Beyond Kannada, his filmography includes few Tamil, Telugu, and Hindi films, including a notable role as Rajinikanth’s brother in the blockbuster Baashha (1995). Some of his notable roles came with Rani Maharani (1990), Policena Hendthi (1990), Readymade Ganda (1991), Kitturina Huli (1991), Edurmaneli Ganda Pakkadmaneli Hendthi (1992), Muddina Maava (1993), Mutthanna (1994), Kunthi Puthra (1994), Ganeshana Galate (1995), Habba (1999) and Yajamana (2000). Post 2000, he switched to supporting roles and starred in several multi-starrer films.
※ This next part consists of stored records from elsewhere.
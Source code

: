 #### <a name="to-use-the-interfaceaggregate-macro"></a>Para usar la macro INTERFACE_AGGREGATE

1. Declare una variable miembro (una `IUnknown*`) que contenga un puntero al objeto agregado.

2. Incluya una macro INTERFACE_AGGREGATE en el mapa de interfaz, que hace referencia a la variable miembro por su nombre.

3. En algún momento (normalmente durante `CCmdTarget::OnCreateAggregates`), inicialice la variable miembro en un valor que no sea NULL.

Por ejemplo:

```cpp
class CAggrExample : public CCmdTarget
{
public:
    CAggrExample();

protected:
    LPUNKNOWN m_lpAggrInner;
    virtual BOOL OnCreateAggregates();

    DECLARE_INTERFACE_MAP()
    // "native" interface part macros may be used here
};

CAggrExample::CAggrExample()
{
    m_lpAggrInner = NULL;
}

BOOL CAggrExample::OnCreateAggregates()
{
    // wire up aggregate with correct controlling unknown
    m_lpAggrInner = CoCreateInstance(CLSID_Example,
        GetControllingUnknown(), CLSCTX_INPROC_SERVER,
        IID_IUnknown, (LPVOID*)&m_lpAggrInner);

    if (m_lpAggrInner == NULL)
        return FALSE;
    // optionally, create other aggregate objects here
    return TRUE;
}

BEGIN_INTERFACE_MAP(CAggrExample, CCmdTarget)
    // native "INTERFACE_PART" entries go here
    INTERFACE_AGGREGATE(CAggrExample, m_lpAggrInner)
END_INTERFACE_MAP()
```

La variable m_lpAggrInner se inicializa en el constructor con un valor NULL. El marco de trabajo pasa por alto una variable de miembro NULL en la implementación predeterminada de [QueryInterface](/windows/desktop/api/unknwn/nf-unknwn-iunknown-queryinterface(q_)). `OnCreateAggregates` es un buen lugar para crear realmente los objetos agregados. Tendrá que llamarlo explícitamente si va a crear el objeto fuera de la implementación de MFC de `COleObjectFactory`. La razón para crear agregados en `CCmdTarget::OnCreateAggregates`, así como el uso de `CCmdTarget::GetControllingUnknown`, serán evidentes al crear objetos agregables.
After a prolific film career with over 100 titles, Shashi Kumar entered politics, serving as Member of Parliament for Chitradurga in the 13th Lok Sabha (1999–2004) and subsequently joining various political parties.

==Acting career==
Shashi Kumar's first released film was Chiranjeevi Sudhakar starring Raghavendra Rajkumar. In 1989 he became popular with Yuddha Kaanda starring V. Ravichandran and Poonam Dhillon and C.B.I Shankar with Shankar Nag. In 1990 two successful films Rani Maharani and Baare Nanna Muddina Rani established him as a top hero of Kannada cinema. Shashi Kumar and Malashri, who acted together in several hit films together are considered one among the all-time popular pairs of Kannada cinema. He was also paired with actresses Sudha Rani, Tara, Mahalakshmi, Soundarya, Sithara and Shruti.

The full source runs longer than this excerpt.